Em quartos meticulosamente organizados, com berços, roupinhas, fraldas e mamadeiras, mulheres adultas vivem uma rotina que se assemelha à maternidade. Mas, no lugar de um bebê de verdade, está uma boneca — realista ao ponto de enganar até os olhos mais atentos. São os chamados bebês reborn, um fenômeno que tem ganhado força nas redes sociais e gerado debates acalorados sobre os limites entre afeto simbólico e saúde mental.

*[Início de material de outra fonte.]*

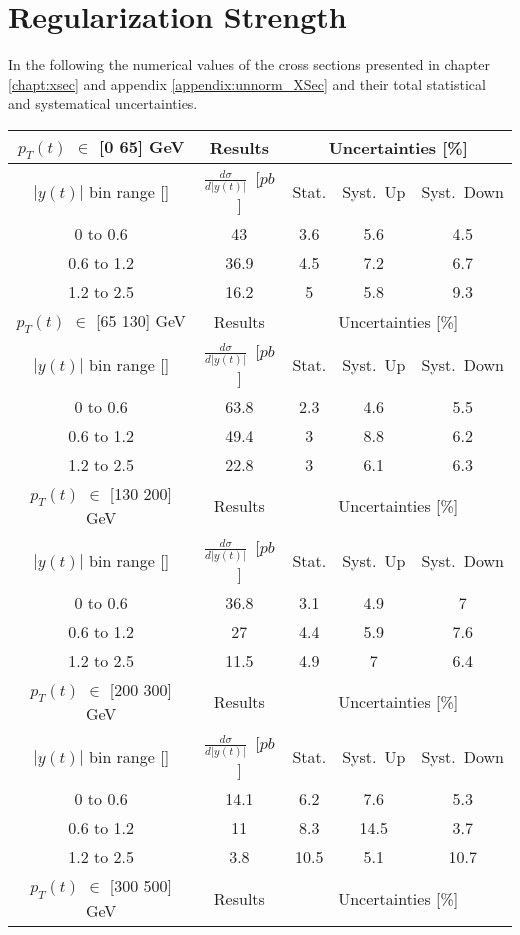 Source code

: \chapter{Regularization Strength}\label{appendix:xsec_table}

In the following the numerical values of the cross sections presented in chapter \ref{chapt:xsec} and 
appendix \ref{appendix:unnorm_XSec} and their total statistical and systematical uncertainties.

\begin{table}[h]
\begin{tabular}{|c|c|c|c|c|}
\hline
$p_{T}(t)$ $\in$ [0 65] GeV & Results &\multicolumn{3}{c|}{Uncertainties [\%] }  \\ 
\hline
$|y(t)|$ bin range []&$\frac{d\sigma}{d|y(t)|}$~[$pb$]&Stat.&Syst.~Up&Syst.~Down \\ 
\hline
0 to 0.6&43&3.6&5.6&4.5 \\ 
0.6 to 1.2&36.9&4.5&7.2&6.7 \\ 
1.2 to 2.5&16.2&5&5.8&9.3 \\ 
\hline
\hline
$p_{T}(t)$ $\in$ [65 130] GeV & Results &\multicolumn{3}{c|}{Uncertainties [\%] }  \\ 
\hline
$|y(t)|$ bin range []&$\frac{d\sigma}{d|y(t)|}$~[$pb$]&Stat.&Syst.~Up&Syst.~Down \\ 
\hline
0 to 0.6&63.8&2.3&4.6&5.5 \\ 
0.6 to 1.2&49.4&3&8.8&6.2 \\ 
1.2 to 2.5&22.8&3&6.1&6.3 \\ 
\hline
\hline
$p_{T}(t)$ $\in$ [130 200] GeV & Results &\multicolumn{3}{c|}{Uncertainties [\%] }  \\ 
\hline
$|y(t)|$ bin range []&$\frac{d\sigma}{d|y(t)|}$~[$pb$]&Stat.&Syst.~Up&Syst.~Down \\ 
\hline
0 to 0.6&36.8&3.1&4.9&7 \\ 
0.6 to 1.2&27&4.4&5.9&7.6 \\ 
1.2 to 2.5&11.5&4.9&7&6.4 \\ 
\hline
\hline
$p_{T}(t)$ $\in$ [200 300] GeV & Results &\multicolumn{3}{c|}{Uncertainties [\%] }  \\ 
\hline
$|y(t)|$ bin range []&$\frac{d\sigma}{d|y(t)|}$~[$pb$]&Stat.&Syst.~Up&Syst.~Down \\ 
\hline
0 to 0.6&14.1&6.2&7.6&5.3 \\ 
0.6 to 1.2&11&8.3&14.5&3.7 \\ 
1.2 to 2.5&3.8&10.5&5.1&10.7 \\ 
\hline
\hline
$p_{T}(t)$ $\in$ [300 500] GeV & Results &\multicolumn{3}{c|}{Uncertainties [\%] }  \\ 

\end{tabular}
\end{table}

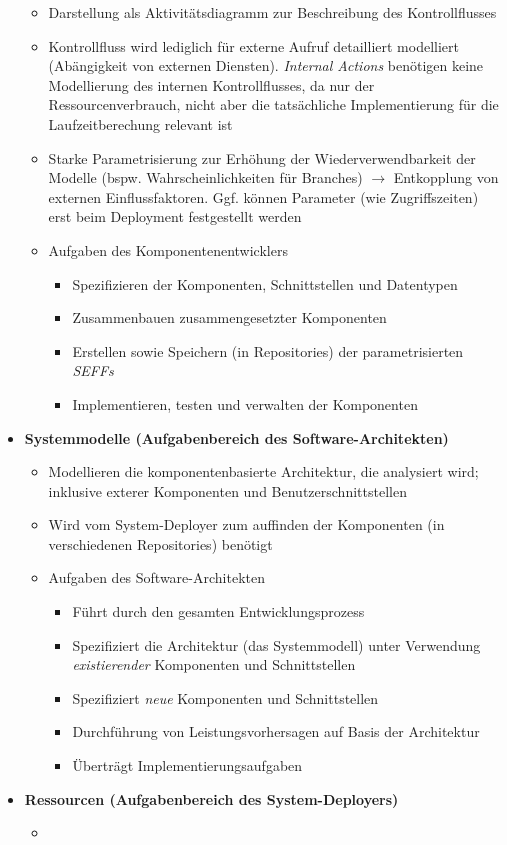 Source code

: \begin{itemize}
\begin{itemize}
		\item Darstellung als Aktivitätsdiagramm zur Beschreibung des Kontrollflusses
		\item Kontrollfluss wird lediglich für externe Aufruf detailliert modelliert (Abängigkeit von externen Diensten). \textit{Internal Actions} benötigen keine Modellierung des internen Kontrollflusses, da nur der Ressourcenverbrauch, nicht aber die tatsächliche Implementierung für die Laufzeitberechung relevant ist
		\item Starke Parametrisierung zur Erhöhung der Wiederverwendbarkeit der Modelle (bspw. Wahrscheinlichkeiten für Branches) \(\rightarrow\) Entkopplung von externen Einflussfaktoren. Ggf. können Parameter (wie Zugriffszeiten) erst beim Deployment festgestellt werden
		\item Aufgaben des Komponentenentwicklers
		\begin{itemize}
			\item Spezifizieren der Komponenten, Schnittstellen und Datentypen
			\item Zusammenbauen zusammengesetzter Komponenten
			\item Erstellen sowie Speichern (in Repositories) der parametrisierten \textit{SEFFs}
			\item Implementieren, testen und verwalten der Komponenten
		\end{itemize}
	\end{itemize}
	\item \textbf{Systemmodelle (Aufgabenbereich des Software-Architekten)}
	\begin{itemize}
		\item Modellieren die komponentenbasierte Architektur, die analysiert wird; inklusive exterer Komponenten und Benutzerschnittstellen
		\item Wird vom System-Deployer zum auffinden der Komponenten (in verschiedenen Repositories) benötigt
		\item Aufgaben des Software-Architekten
		\begin{itemize}
			\item Führt durch den gesamten Entwicklungsprozess
			\item Spezifiziert die Architektur (das Systemmodell) unter Verwendung \textit{existierender} Komponenten und Schnittstellen
			\item Spezifiziert \textit{neue} Komponenten und Schnittstellen
			\item Durchführung von Leistungsvorhersagen auf Basis der Architektur
			\item Überträgt Implementierungsaufgaben
		\end{itemize}
	\end{itemize}
	\item \textbf{Ressourcen (Aufgabenbereich des System-Deployers)}
	\begin{itemize}
		\item
	\end{itemize}
\end{itemize}



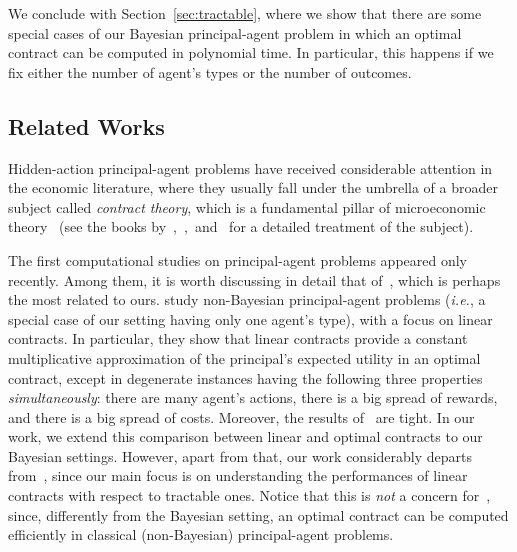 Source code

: We conclude with Section~\ref{sec:tractable}, where we show that there are some special cases of our Bayesian principal-agent problem in which an optimal contract can be computed in polynomial time.
%
In particular, this happens if we fix either the number of agent's types or the number of outcomes. 


\subsection{Related Works}

Hidden-action principal-agent problems have received considerable attention in the economic literature, where they usually fall under the umbrella of a broader subject called \emph{contract theory}, which is a fundamental pillar of microeconomic theory~\citep{shavell1979risk,grossman1983analysis,rogerson1985repeated,holmstrom1991multitask} (see the books by~\citet{mas1995microeconomic},~\citet{bolton2005contract},~and~\citet{laffont2009theory} for a detailed treatment of the subject).


The first computational studies on principal-agent problems appeared only recently.
%
Among them, it is worth discussing in detail that of~\citet{dutting2019simple}, which is perhaps the most related to ours.
%
\citet{dutting2019simple} study non-Bayesian principal-agent problems (\emph{i.e.}, a special case of our setting having only one agent's type), with a focus on linear contracts.
%
In particular, they show that linear contracts provide a constant multiplicative approximation of the principal's expected utility in an optimal contract, except in degenerate instances having the following three properties \emph{simultaneously}: there are many agent's actions, there is a big spread of rewards, and there is a big spread of costs.
%
Moreover, the results of~\citet{dutting2019simple} are tight.
%
In our work, we extend this comparison between linear and optimal contracts to our Bayesian settings.
%
However, apart from that, our work considerably departs from~\citep{dutting2019simple}, since our main focus is on understanding the performances of linear contracts with respect to tractable ones.
%
Notice that this is \emph{not} a concern for~\citet{dutting2019simple}, since, differently from the Bayesian setting, an optimal contract can be computed efficiently in classical (non-Bayesian) principal-agent problems.

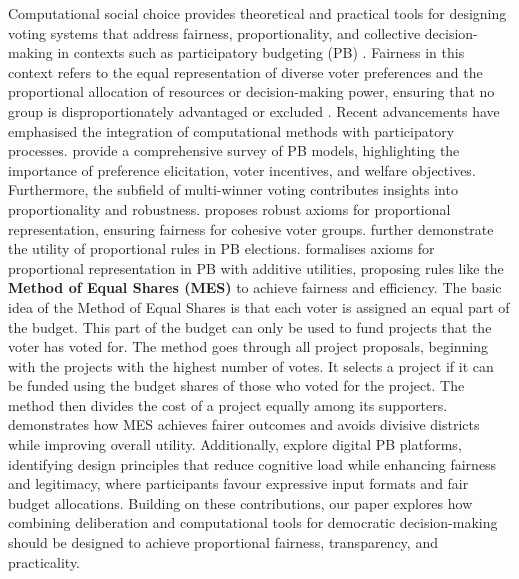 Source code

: Computational social choice provides theoretical and practical tools for designing voting systems that address fairness, proportionality, and collective decision-making in contexts such as participatory budgeting (PB) \cite{brandt2016}. Fairness in this context refers to the equal representation of diverse voter preferences and the proportional allocation of resources or decision-making power, ensuring that no group is disproportionately advantaged or excluded \cite{fain2016}. Recent advancements have emphasised the integration of computational methods with participatory processes. \citet{aziz2020} provide a comprehensive survey of PB models, highlighting the importance of preference elicitation, voter incentives, and welfare objectives. Furthermore, the subfield of multi-winner voting contributes insights into proportionality and robustness. \citet{brill2023} proposes robust axioms for proportional representation, ensuring fairness for cohesive voter groups. \citet{faliszewski2023} further demonstrate the utility of proportional rules in PB elections. \citet{peters2021} formalises axioms for proportional representation in PB with additive utilities, proposing rules like the \textbf{Method of Equal Shares (MES)} to achieve fairness and efficiency. The basic idea of the Method of Equal Shares is that each voter is assigned an equal part of the budget. This part of the budget can only be used to fund projects that the voter has voted for. The method goes through all project proposals, beginning with the projects with the highest number of votes. It selects a project if it can be funded using the budget shares of those who voted for the project. The method then divides the cost of a project equally among its supporters. \citet{faliszewski2023} demonstrates how MES achieves fairer outcomes and avoids divisive districts while improving overall utility. Additionally, \citet{yang2024} explore digital PB platforms, identifying design principles that reduce cognitive load while enhancing fairness and legitimacy, where participants favour expressive input formats and fair budget allocations. Building on these contributions, our paper explores how combining deliberation and computational tools for democratic decision-making should be designed to achieve proportional fairness, transparency, and practicality. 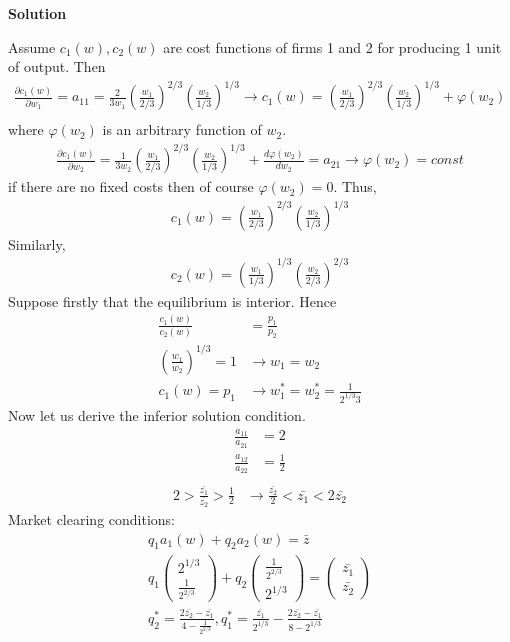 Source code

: \documentclass[a4paper]{article}
\begin{document}
\textbf{Solution}

Assume $c_1(w), c_2(w)$ are cost functions of firms 1 and 2 for producing 1 unit of output. Then
\begin{align*}
\frac{\partial c_1(w)}{\partial w_1} = a_{11} = \frac{2}{3w_1}\left(\frac{w_1}{2/3}\right)^{2/3}\left(\frac{w_2}{1/3}\right)^{1/3} \to c_1(w) =\left(\frac{w_1}{2/3}\right)^{2/3}\left(\frac{w_2}{1/3}\right)^{1/3} + \varphi(w_2)\\
\end{align*}
where $\varphi(w_2)$ is an arbitrary function of $w_2$.
\begin{align*}
\frac{\partial c_1(w)}{\partial w_2} = \frac{1}{3w_2}\left(\frac{w_1}{2/3}\right)^{2/3}\left(\frac{w_2}{1/3}\right)^{1/3} + \frac{d\varphi(w_2)}{dw_2} = a_{21} \to \varphi(w_2) = const
\end{align*}
if there are no fixed costs then of course $\varphi(w_2) = 0$. Thus, 
\begin{align*}
c_1(w) = \left(\frac{w_1}{2/3}\right)^{2/3}\left(\frac{w_2}{1/3}\right)^{1/3}
\end{align*}
Similarly, 
\begin{align*}
c_2(w) = \left(\frac{w_1}{1/3}\right)^{1/3}\left(\frac{w_2}{2/3}\right)^{2/3}
\end{align*}
Suppose firstly that the equilibrium is interior. Hence
\begin{align*}
\frac{c_1(w)}{c_2(w)} &= \frac{p_1}{p_2}\\
\left(\frac{w_1}{w_2}\right)^{1/3} = 1 &\to w_1 = w_2\\
c_1(w) = p_1 &\to w_1^* = w_2^* = \frac{1}{2^{1/3}3}
\end{align*}
Now let us derive the inferior solution condition.
\begin{align*}
\frac{a_{11}}{a_{21}} &= 2\\
\frac{a_{12}}{a_{22}} &= \frac{1}{2}\\
\end{align*}
\begin{align}\label{eq1}
2 > \frac{\bar{z_1}}{\bar{z_2}} > \frac{1}{2} &\to \frac{\bar{z_2}}{2} < \bar{z_1} < 2\bar{z_2}
\end{align}
Market clearing conditions:
\begin{align*}
q_1 a_1(w) + q_2 a_2(w) = \bar{z}\\
q_1 \begin{pmatrix}
2^{1/3}\\
\frac{1}{2^{2/3}}
\end{pmatrix} + q_2 \begin{pmatrix}
\frac{1}{2^{2/3}}\\
2^{1/3}
\end{pmatrix} = \begin{pmatrix}
\bar{z_1}\\
\bar{z_2}
\end{pmatrix}\\
q_2^* = \frac{2\bar{z_2} - \bar{z_1}}{4 - \frac{1}{2^{2/3}}}, q_1^* = \frac{\bar{z_1}}{2^{1/3}} - \frac{2\bar{z_2} - \bar{z_1}}{8 - 2^{1/3}}
\end{align*}
\end{document}
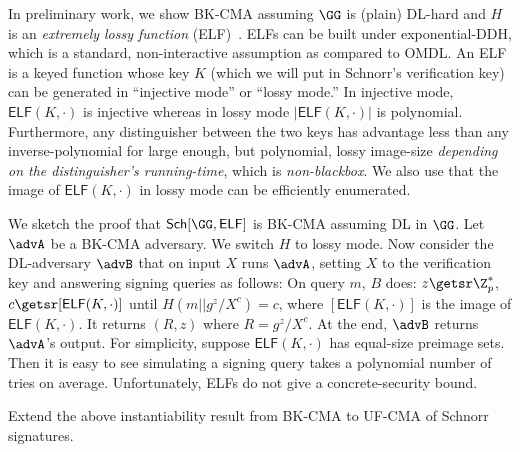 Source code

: In preliminary work, we show BK-CMA assuming $\GG$ is (plain) DL-hard and $H$ is an \emph{extremely lossy function} (ELF)~\cite{C:Zhandry16}.  ELFs can be built under exponential-DDH, which is a standard, non-interactive assumption as compared to OMDL. An ELF is a keyed function whose key $K$ (which we will put in Schnorr's verification key) can be generated in ``injective mode'' or ``lossy mode.''  In injective mode, $\mathsf{ELF}(K,\cdot)$ is injective whereas in lossy mode $|\mathsf{ELF}(K,\cdot)|$ is polynomial.  Furthermore, any distinguisher between the two  keys has advantage less  than any inverse-polynomial for large enough,  but polynomial, lossy image-size \emph{depending on the distinguisher's running-time}, which is  \emph{non-blackbox}.  We also use that the image of $\mathsf{ELF}(K,\cdot)$ in lossy mode can be efficiently enumerated.

We sketch the proof that $\mathsf{Sch}[\GG,\mathsf{ELF}]$ is BK-CMA assuming DL in $\GG$.  Let  $\advA$ be a BK-CMA adversary. We  switch $H$ to lossy mode.  Now consider the DL-adversary $\advB$ that on input $X$ runs $\advA$, setting $X$ to the verification key and answering signing queries as follows: On query $m$, $B$ does: $z \getsr \Z_p^*$, $c \getsr [\mathsf{ELF}(K,\cdot)]$ until $H(m || g^z/X^c) = c$, where $[\mathsf{ELF}(K,\cdot)]$ is the image of $\mathsf{ELF}(K,\cdot)$. It returns $(R,z)$ where $R = g^z/X^c$. At the end, $\advB$ returns $\advA$'s output. For simplicity, suppose $\mathsf{ELF}(K,\cdot)$ has equal-size preimage sets.   Then it is easy to see simulating a signing query takes a polynomial number of tries on average. Unfortunately, ELFs do not give a concrete-security bound. %

\begin{task} \label{task-inst}
    Extend the above instantiability result  from BK-CMA to UF-CMA of Schnorr signatures.
\end{task}



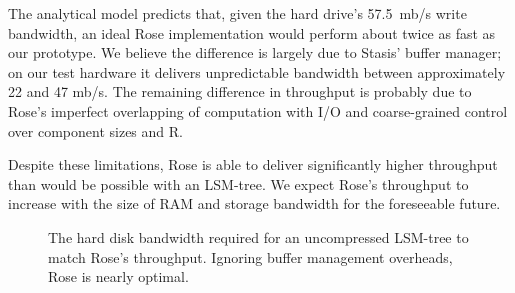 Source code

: \documentclass{vldb}
\newcommand{\rows}{Rose\xspace}
\newcommand{\rowss}{Rose's\xspace}
\begin{document}
The analytical model predicts that, given the hard drive's 57.5~mb/s write
bandwidth, an ideal \rows implementation would perform about twice as
fast as our prototype.  We believe the difference is largely due to
Stasis' buffer manager; on our test hardware it delivers unpredictable
bandwidth between approximately 22 and 47 mb/s.  The remaining
difference in throughput is probably due to \rowss imperfect
overlapping of computation with I/O and coarse-grained control over
component sizes and R.

Despite these limitations, \rows is able to deliver significantly
higher throughput than would be possible with an LSM-tree.  We expect
\rowss throughput to increase with the size of RAM and storage
bandwidth for the foreseeable future.





\begin{figure}
\centering
{}
\caption{The hard disk bandwidth required for an uncompressed LSM-tree
  to match \rowss throughput.  Ignoring buffer management overheads,
  \rows is nearly optimal.}
\label{fig:4R}
\end{figure}
\end{document}

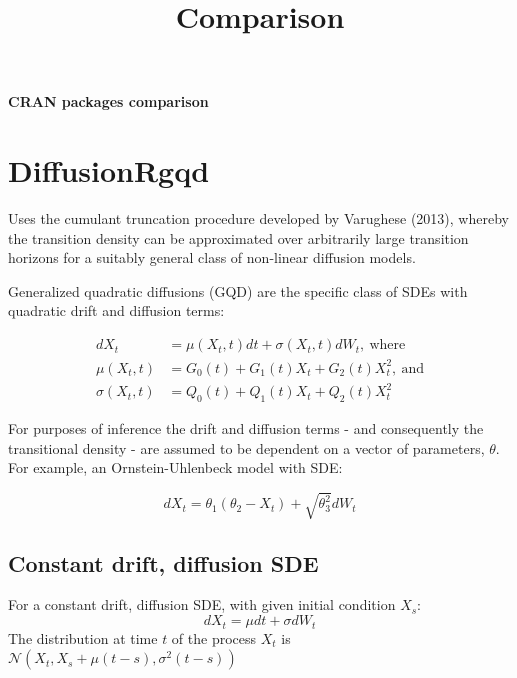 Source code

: \documentclass[a4paper,11pt]{article}
\begin{document}
\pagestyle{empty}
\title{Comparison}
\begin{center}
\Large\textbf{CRAN packages comparison} \\[11pt]
\normalsize
\end{center}

\section{DiffusionRgqd}
Uses the cumulant truncation procedure developed by Varughese (2013), whereby the transition density can be approximated over arbitrarily large transition horizons for a suitably general class of non-linear diffusion models.

Generalized quadratic diffusions (GQD) are the specific class of SDEs with quadratic drift and diffusion terms:

\begin{align*}
d X_t & = \mu(X_t, t)dt + \sigma(X_t, t)dW_t, \: \text{where} \\
\mu(X_t, t) & = G_0(t) + G_1(t) X_t + G_2(t) X_t^2, \: \text{and} \\
\sigma (X_t, t) & = Q_0(t) + Q_1(t) X_t + Q_2(t) X_t^2
\end{align*}

For purposes of inference the drift and diffusion terms - and consequently the transitional density - are assumed to be dependent on a vector of parameters, $\theta$. For example, an Ornstein-Uhlenbeck model with SDE:

\begin{equation}
d X_t = \theta_1 (\theta_2 - X_t) + \sqrt{\theta_3^2} dW_t
\end{equation}

\begin{knitrout}
\color{fgcolor}\begin{kframe}
\begin{alltt}
\hlkwb{=}\hlstd{(}\hlstd{)\{theta[}\hlstd{]}\hlopt{*}\hlstd{theta[}\hlstd{]\}}
\hlkwb{=}\hlstd{(}\hlstd{)\{}\hlopt{-}\hlstd{theta[}\hlstd{]\}}
\hlkwb{=}\hlstd{(}\hlstd{)\{theta[}\hlstd{]}\hlopt{*}\hlstd{theta[}\hlstd{]\}}
\end{alltt}
\end{kframe}
\end{knitrout}

\subsection{Constant drift, diffusion SDE}
For a constant drift, diffusion SDE, with given initial condition $X_s$:
\begin{equation}
dX_t = \mu dt + \sigma dW_t
\end{equation}
The distribution at time $t$ of the process $X_t$ is $\mathcal{N}(X_t, X_s + \mu(t-s), \sigma^2(t-s))$
\end{document}
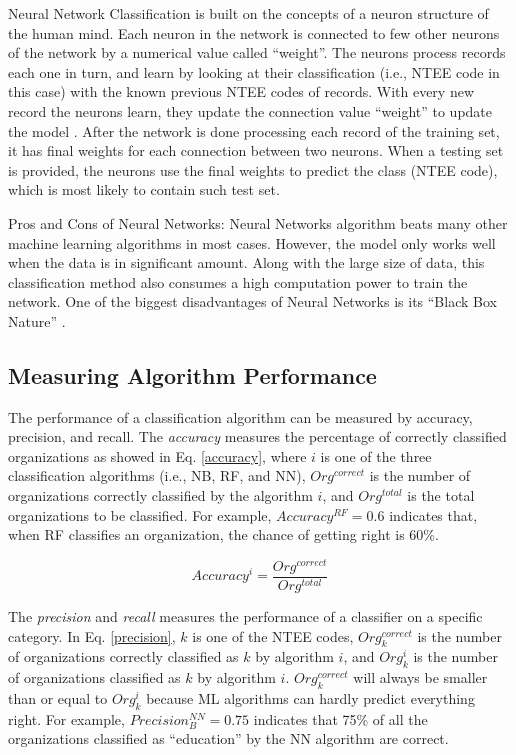 \documentclass[12pt]{article}
\begin{document}
Neural Network Classification is built on the concepts of a neuron structure of the human mind. Each neuron in the network is connected to few other neurons of the network by a numerical value called ``weight''. The neurons process records each one in turn, and learn by looking at their classification (i.e., NTEE code in this case) with the known previous NTEE codes of records. With every new record the neurons learn, they update the connection value ``weight'' to update the model \parencites[163]{collobert2008unified}. After the network is done processing each record of the training set, it has final weights for each connection between two neurons. When a testing set is provided, the neurons use the final weights to predict the class (NTEE code), which is most likely to contain such test set.

Pros and Cons of Neural Networks: Neural Networks algorithm beats many other machine learning algorithms in most cases. However, the model only works well when the data is in significant amount. Along with the large size of data, this classification method also consumes a high computation power to train the network. One of the biggest disadvantages of Neural Networks is its ``Black Box Nature'' \parencites{benitez1997artificial}.

\subsection{Measuring Algorithm Performance}

The performance of a classification algorithm can be measured by {accuracy}, {precision}, and {recall}. The \textit{accuracy} measures the percentage of correctly classified organizations as showed in Eq. \ref{accuracy}, where $i$ is one of the three classification algorithms (i.e., NB, RF, and NN), $Org^{correct}$ is the number of organizations correctly classified by the algorithm $i$, and $Org^{total}$ is the total organizations to be classified. For example, $Accuracy^{RF}=0.6$ indicates that, when RF classifies an organization, the chance of getting right is 60\%.

\begin{equation} \label{accuracy}
    Accuracy^i=\frac{Org^{correct}}{Org^{total}}
\end{equation}

The \textit{precision} and \textit{recall} measures the performance of a classifier on a specific category. In Eq. \ref{precision}, $k$ is one of the NTEE codes, $Org^{correct}_{k}$ is the number of organizations correctly classified as $k$ by algorithm $i$, and ${Org^{i}_{k}}$ is the number of organizations classified as $k$ by algorithm $i$. $Org^{correct}_{k}$ will always be smaller than or equal to ${Org^{i}_{k}}$ because ML algorithms can hardly predict everything right. For example, $Precision^{NN}_{B}=0.75$ indicates that 75\% of all the organizations classified as ``education'' by the NN algorithm are correct.
\end{document}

Para algumas mulheres, especialmente aquelas que enfrentaram luto perinatal, infertilidade ou episódios de depressão, os reborns funcionam como uma forma de terapia. “É uma maneira de elaborar o trauma, dar forma ao sentimento e transformar a dor em cuidado”, afirma a psicóloga Renata Oliveira, especialista em saúde emocional feminina. “Quando usados com consciência e orientação, esses objetos podem ser extremamente acolhedores.”
Contudo, nem sempre o envolvimento com os reborns permanece em uma esfera saudável. Em alguns casos, o vínculo com a boneca se torna tão intenso que começa a afetar a vida funcional da pessoa — interferindo em relações sociais, profissionais ou familiares. “O problema surge quando a fantasia passa a substituir a realidade e isola o indivíduo do convívio humano”, reforça Renata.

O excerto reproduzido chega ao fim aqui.